Emergence is a contemporary approach to one of the most fundamental issues in sociological theory: the relationship between the individual and the collective. This relationship was a central element in the theorizing of the nineteenth-century founders of sociology, including Weber, Durkheim, Simmel, and Marx, and was central, if implicit, in many twentieth-century sociological paradigms, including structural functionalism, exchange theory, and rational choice theory.
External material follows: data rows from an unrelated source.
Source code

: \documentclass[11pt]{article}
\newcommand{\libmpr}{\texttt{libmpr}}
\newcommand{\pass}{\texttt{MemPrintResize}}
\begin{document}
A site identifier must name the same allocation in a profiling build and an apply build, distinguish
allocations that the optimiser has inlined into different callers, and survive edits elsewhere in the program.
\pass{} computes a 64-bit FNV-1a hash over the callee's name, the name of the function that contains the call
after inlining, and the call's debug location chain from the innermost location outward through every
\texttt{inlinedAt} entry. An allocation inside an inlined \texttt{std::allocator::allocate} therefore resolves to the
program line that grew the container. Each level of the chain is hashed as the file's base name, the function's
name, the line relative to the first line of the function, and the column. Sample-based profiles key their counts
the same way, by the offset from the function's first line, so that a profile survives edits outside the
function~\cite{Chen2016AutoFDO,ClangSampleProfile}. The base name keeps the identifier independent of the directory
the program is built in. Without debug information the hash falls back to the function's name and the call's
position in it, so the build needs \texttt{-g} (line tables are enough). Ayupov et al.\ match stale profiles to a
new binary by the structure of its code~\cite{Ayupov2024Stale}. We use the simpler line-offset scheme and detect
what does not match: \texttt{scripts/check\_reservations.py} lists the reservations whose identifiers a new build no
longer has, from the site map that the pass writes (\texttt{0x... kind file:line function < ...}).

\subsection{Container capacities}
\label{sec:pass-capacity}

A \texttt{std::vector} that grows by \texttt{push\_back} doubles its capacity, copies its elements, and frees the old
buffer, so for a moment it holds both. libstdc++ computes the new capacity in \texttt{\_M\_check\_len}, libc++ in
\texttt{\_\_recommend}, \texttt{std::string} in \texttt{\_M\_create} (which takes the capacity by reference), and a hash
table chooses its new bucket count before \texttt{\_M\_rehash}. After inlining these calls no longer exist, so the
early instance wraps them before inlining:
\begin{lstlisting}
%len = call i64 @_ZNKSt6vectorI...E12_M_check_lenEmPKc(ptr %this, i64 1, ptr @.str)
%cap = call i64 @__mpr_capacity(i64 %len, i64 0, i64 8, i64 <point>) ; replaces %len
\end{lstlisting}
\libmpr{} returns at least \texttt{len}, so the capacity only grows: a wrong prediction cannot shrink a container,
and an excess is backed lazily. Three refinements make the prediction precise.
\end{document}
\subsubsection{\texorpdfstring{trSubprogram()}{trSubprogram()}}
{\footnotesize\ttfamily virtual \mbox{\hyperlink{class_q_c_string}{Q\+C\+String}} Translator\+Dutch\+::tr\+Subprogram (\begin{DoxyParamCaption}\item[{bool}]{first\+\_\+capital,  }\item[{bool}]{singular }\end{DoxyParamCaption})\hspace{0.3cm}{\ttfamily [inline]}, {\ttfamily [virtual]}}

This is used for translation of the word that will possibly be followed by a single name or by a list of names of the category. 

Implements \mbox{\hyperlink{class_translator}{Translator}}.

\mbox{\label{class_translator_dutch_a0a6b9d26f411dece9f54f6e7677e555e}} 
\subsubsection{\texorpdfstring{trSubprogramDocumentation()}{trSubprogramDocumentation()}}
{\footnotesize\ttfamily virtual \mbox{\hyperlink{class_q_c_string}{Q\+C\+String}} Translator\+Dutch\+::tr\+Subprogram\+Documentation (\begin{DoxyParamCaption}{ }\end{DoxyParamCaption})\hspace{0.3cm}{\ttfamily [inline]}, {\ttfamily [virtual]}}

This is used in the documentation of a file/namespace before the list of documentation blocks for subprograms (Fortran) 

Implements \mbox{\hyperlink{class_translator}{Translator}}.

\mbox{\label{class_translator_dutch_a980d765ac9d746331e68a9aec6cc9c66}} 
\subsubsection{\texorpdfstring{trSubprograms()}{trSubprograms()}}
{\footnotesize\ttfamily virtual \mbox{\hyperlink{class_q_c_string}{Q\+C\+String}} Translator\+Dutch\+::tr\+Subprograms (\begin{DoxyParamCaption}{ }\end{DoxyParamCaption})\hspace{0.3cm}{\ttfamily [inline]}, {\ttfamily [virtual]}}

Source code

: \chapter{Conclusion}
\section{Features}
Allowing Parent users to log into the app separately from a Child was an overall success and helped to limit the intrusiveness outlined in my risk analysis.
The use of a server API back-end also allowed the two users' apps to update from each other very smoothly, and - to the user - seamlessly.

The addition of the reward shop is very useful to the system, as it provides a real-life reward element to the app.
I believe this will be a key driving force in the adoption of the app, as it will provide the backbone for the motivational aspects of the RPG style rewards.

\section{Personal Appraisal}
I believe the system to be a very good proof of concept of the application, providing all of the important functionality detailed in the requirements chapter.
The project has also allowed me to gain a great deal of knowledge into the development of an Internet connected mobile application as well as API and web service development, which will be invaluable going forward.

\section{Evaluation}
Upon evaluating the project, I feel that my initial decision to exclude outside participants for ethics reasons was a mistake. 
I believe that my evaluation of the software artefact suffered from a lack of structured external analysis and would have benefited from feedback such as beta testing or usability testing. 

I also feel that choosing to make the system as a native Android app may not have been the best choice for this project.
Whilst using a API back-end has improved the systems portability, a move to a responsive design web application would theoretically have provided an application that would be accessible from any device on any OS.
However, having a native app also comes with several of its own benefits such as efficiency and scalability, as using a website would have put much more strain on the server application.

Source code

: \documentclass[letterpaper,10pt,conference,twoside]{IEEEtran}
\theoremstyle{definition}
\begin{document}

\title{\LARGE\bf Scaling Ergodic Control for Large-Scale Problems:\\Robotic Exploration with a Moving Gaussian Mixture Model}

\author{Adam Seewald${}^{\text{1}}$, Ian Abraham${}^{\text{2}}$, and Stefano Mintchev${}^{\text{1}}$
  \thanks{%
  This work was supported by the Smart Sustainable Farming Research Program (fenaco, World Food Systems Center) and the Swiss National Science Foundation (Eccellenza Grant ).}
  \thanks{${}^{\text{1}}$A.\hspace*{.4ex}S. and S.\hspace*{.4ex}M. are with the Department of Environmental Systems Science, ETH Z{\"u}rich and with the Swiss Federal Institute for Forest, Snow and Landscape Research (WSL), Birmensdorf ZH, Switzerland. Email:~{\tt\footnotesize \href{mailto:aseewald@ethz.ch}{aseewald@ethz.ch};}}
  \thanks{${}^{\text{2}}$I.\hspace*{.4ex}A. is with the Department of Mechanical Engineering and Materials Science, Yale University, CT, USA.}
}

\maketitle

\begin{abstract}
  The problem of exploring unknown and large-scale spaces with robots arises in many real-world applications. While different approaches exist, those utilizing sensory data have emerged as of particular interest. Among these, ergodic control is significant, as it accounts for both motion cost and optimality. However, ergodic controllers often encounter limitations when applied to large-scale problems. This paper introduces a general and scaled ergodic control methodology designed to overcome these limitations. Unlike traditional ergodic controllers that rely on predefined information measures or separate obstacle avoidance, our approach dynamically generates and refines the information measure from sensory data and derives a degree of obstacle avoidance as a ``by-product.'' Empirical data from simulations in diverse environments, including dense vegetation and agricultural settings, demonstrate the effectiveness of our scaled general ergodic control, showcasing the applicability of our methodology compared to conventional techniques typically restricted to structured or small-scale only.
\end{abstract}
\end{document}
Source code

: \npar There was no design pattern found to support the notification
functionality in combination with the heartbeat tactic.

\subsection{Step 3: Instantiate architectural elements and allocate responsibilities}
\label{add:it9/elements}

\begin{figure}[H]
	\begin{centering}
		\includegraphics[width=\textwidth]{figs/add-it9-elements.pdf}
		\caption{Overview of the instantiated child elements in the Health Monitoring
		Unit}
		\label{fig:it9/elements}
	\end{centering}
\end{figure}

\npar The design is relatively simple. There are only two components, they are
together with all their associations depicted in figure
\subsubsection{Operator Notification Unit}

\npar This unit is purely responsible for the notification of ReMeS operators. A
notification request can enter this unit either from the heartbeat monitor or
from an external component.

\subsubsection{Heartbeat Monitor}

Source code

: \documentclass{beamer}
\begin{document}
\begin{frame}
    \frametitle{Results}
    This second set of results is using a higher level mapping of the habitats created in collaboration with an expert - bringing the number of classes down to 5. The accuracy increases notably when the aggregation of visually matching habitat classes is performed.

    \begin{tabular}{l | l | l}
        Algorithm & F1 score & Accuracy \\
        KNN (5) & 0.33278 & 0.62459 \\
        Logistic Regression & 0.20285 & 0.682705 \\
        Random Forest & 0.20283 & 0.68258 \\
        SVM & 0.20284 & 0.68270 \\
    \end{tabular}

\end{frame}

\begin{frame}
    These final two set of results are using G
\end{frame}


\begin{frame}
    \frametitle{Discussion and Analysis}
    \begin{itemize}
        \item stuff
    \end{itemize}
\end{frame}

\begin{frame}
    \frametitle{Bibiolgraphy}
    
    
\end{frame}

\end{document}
Emergence is a new theoretical approach; it has many manifestations and is still developing. For example, emergence has been used in contradictory ways by collectivists and individualists. Collectivists use theories of emergence to argue that social systems are collaboratively created by individuals yet have properties that are not reducible to individual action. In contrast, methodological individualists accept the existence of emergent social properties yet claim that such properties can be reduced to explanations in terms of individuals and their relationships.

In the 1990s, complex dynamical systems researchers began to develop theories of emergence that help to provide some clarity to these competing accounts. Several contemporary studies of complex systems have explored emergence, including cognitive science, artificial life, and computational modeling of societies. These studies are beginning to provide new perspectives on important unresolved issues facing sociology: the relations between individuals and groups, the emergence of unintended effects from collective action, and the relation between the disciplines of economics and sociology.

Complex systems researchers outside of sociology have found that the emergent higher level may have autonomous laws and properties that cannot be easily reduced to lower-level, more basic sciences. For example, cognitive scientists generally agree that mental properties may not be easily reduced to neurobiological properties, due to the complex dynamical nature of the brain. In an analogous fashion, some sociologists use complex dynamical systems theory to argue against attempts to explain societies in terms of individuals.

Classic examples of social emergence include traffic jams and residential segregation patterns. Most complex social groups have emergent properties. For example, the property “being a church” is an emergent property of a group; it is emergent and irreducible in part because it is found in groups with a wide range of individual beliefs and dispositions. The same is true of properties such as “being a family” and “being a collective movement.” Small groups often possess emergent microsocial properties; the properties of “being an argument,” “being a conversation,” and “being an act of discrimination” are emergent from symbolic interaction. In fact, most social properties of interest to sociologists seem to be emergent.